Masha Ivashintsova was out on the streets taking photographs of strangers almost every day. Street life is one of the most significant themes in her art. She wrote in her diary,
“Sometimes I just want to run in the streets and just look around [...] In these moments I feel something inside me gets a little bit stronger, I am not such a splatter anymore, I don’t feel the same weakness, not such a fear for myself. My head is rising up and my thoughts are getting clearer and more distinguished.”
In the 1960s through 1980s in the Soviet Union, unofficial photographers could be considered spies, could be arrested, and their cameras and their films could be easily confiscated. Underground Leningrad was a very close and a small group of people with the young, independent, and careless art style. This was in a stark contrast with the official Soviet propaganda photography of the time.

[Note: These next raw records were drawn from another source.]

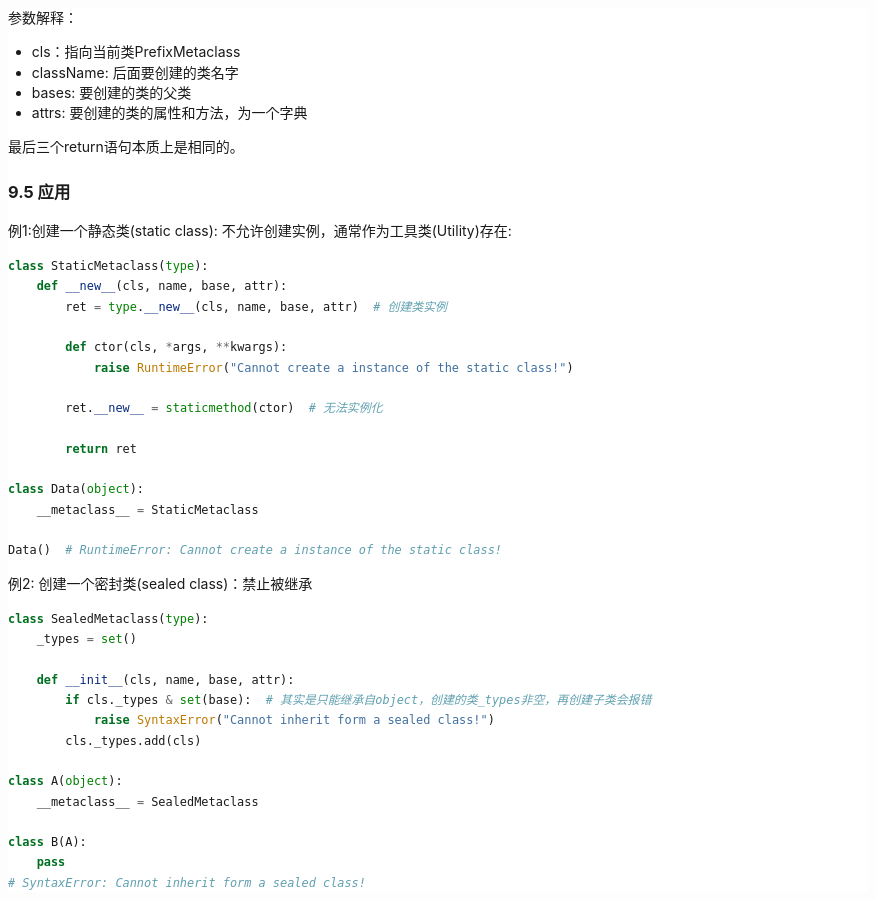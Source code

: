 参数解释：

- cls：指向当前类PrefixMetaclass
- className: 后面要创建的类名字
- bases: 要创建的类的父类
- attrs: 要创建的类的属性和方法，为一个字典

最后三个return语句本质上是相同的。

### 9.5 应用

例1:创建一个静态类(static class): 不允许创建实例，通常作为工具类(Utility)存在:

```python
class StaticMetaclass(type):
    def __new__(cls, name, base, attr):
        ret = type.__new__(cls, name, base, attr)  # 创建类实例

        def ctor(cls, *args, **kwargs):
            raise RuntimeError("Cannot create a instance of the static class!")

        ret.__new__ = staticmethod(ctor)  # 无法实例化

        return ret

class Data(object):
    __metaclass__ = StaticMetaclass

Data()  # RuntimeError: Cannot create a instance of the static class!
```

例2: 创建一个密封类(sealed class)：禁止被继承

```python
class SealedMetaclass(type):
    _types = set()
    
    def __init__(cls, name, base, attr):
        if cls._types & set(base):  # 其实是只能继承自object，创建的类_types非空，再创建子类会报错
            raise SyntaxError("Cannot inherit form a sealed class!")
        cls._types.add(cls)

class A(object):
    __metaclass__ = SealedMetaclass

class B(A):
    pass
# SyntaxError: Cannot inherit form a sealed class!
```


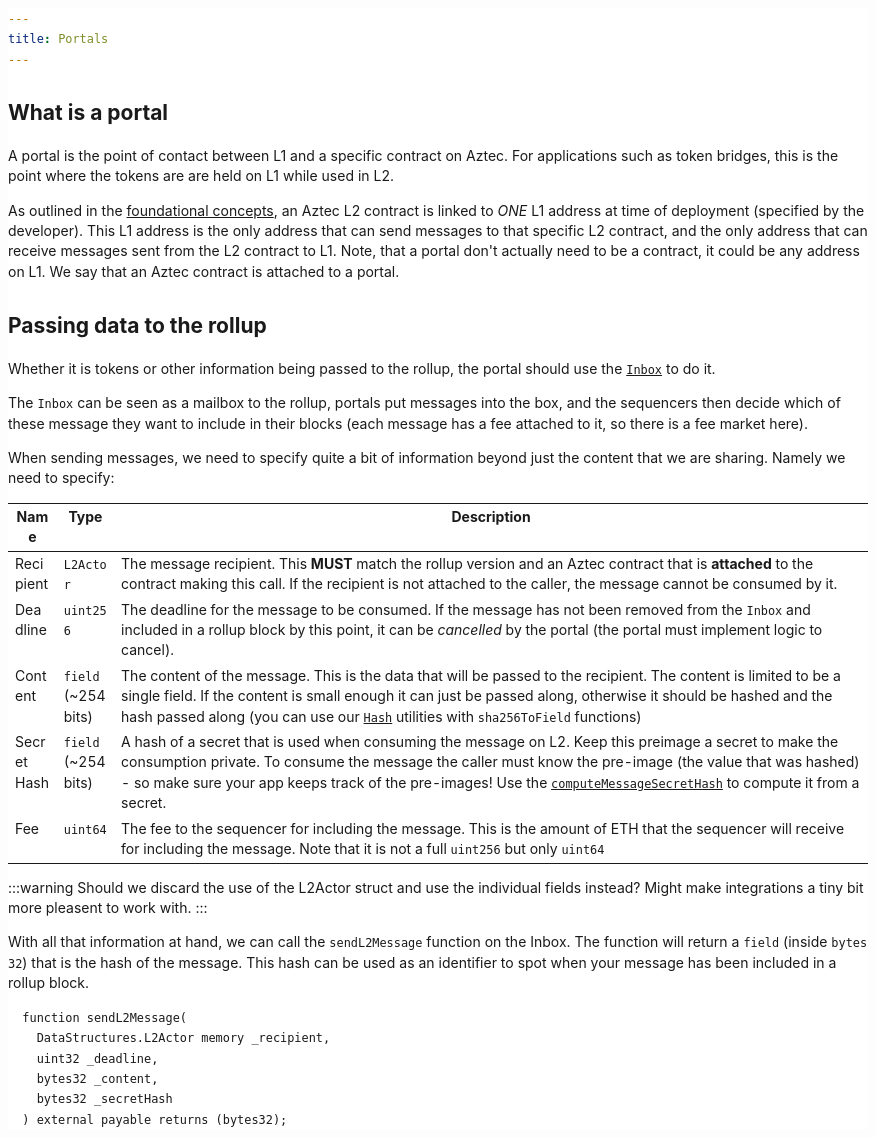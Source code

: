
 ```yaml
---
title: Portals
---
```


## What is a portal

A portal is the point of contact between L1 and a specific contract on Aztec. For applications such as token bridges, this is the point where the tokens are are held on L1 while used in L2. 

As outlined in the [foundational concepts](../../../concepts/foundation/communication/cross_chain_calls.md), an Aztec L2 contract is linked to *ONE* L1 address at time of deployment (specified by the developer). This L1 address is the only address that can send messages to that specific L2 contract, and the only address that can receive messages sent from the L2 contract to L1. Note, that a portal don't actually need to be a contract, it could be any address on L1. We say that an Aztec contract is attached to a portal.

## Passing data to the rollup

Whether it is tokens or other information being passed to the rollup, the portal should use the [`Inbox`](./inbox.md) to do it.

The `Inbox` can be seen as a mailbox to the rollup, portals put messages into the box, and the sequencers then decide which of these message they want to include in their blocks (each message has a fee attached to it, so there is a fee market here).

When sending messages, we need to specify quite a bit of information beyond just the content that we are sharing. Namely we need to specify:

| Name           | Type    | Description |
| -------------- | ------- | ----------- |
| Recipient      | `L2Actor` | The message recipient. This **MUST** match the rollup version and an Aztec contract that is **attached** to the contract making this call. If the recipient is not attached to the caller, the message cannot be consumed by it. |
| Deadline       | `uint256` | The deadline for the message to be consumed. If the message has not been removed from the `Inbox` and included in a rollup block by this point, it can be *cancelled* by the portal (the portal must implement logic to cancel). |
| Content        | `field` (~254 bits) | The content of the message. This is the data that will be passed to the recipient. The content is limited to be a single field. If the content is small enough it can just be passed along, otherwise it should be hashed and the hash passed along (you can use our [`Hash`](https://github.com/AztecProtocol/aztec-packages/blob/master/l1-contracts/src/core/libraries/Hash.sol) utilities with `sha256ToField` functions)  |
| Secret Hash    | `field` (~254 bits)  | A hash of a secret that is used when consuming the message on L2. Keep this preimage a secret to make the consumption private. To consume the message the caller must know the pre-image (the value that was hashed) - so make sure your app keeps track of the pre-images! Use the [`computeMessageSecretHash`](https://github.com/AztecProtocol/aztec-packages/blob/master/yarn-project/aztec.js/src/utils/secrets.ts) to compute it from a secret. |
| Fee            | `uint64`  | The fee to the sequencer for including the message. This is the amount of ETH that the sequencer will receive for including the message. Note that it is not a full `uint256` but only `uint64`|

:::warning
Should we discard the use of the L2Actor struct and use the individual fields instead? Might make integrations a tiny bit more pleasent to work with.
:::

With all that information at hand, we can call the `sendL2Message` function on the Inbox. The function will return a `field` (inside  `bytes32`) that is the hash of the message. This hash can be used as an identifier to spot when your message has been included in a rollup block. 

```solidity title="IInbox.sol"
  function sendL2Message(
    DataStructures.L2Actor memory _recipient,
    uint32 _deadline,
    bytes32 _content,
    bytes32 _secretHash
  ) external payable returns (bytes32);
```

Ivashintsova’s street photography gives an unprecedented insight in the lives of the ordinary people behind the Iron Curtain at the time when the Cold War was at its peak. Here are laughing children playing with a dog, people laughing inside of the community train, two gentlemen having a cigarette, a young couple with a stroller—ordinary scenes which could happen anywhere at the time, be it Brooklyn, Paris, or Moscow. Ordinary but striking, as Ivashintsova’s masterful art makes Soviet people appear so familiar and so close to us, notwithstanding the time and cultural differences.
How to View
During the day, the installment can be viewed on monitors inside the ICP Museum and during evening hours, images are literally “projected” onto the windows of the ICP Museum; they can be viewed from the sidewalk outside the Museum and are most visible after sunset. Learn more about Projected.
About the Artist
Masha Ivashintsova (March 23, 1942–July 13, 2000) was a Russian photographer from Saint-Petersburg (Leningrad). She was heavily engaged in Leningrad’s underground poetry and photography movement in the 1970s and 1980s and used photography as a visual journal of her life, taking photographs from the time she was young up until one year prior to her death. Even though she was taking photographs throughout almost all her life, Ivashintsova hoarded her photo-films and negatives in the attic and rarely showed them to anyone. Deeply unhappy following years spent in grueling conditions in a selection of the USSR’s mental hospitals, she died at the age of 58. Only when her daughter, Asya, found some 30,000 negatives in their attic in 2017 did Ivashintsova's works become public.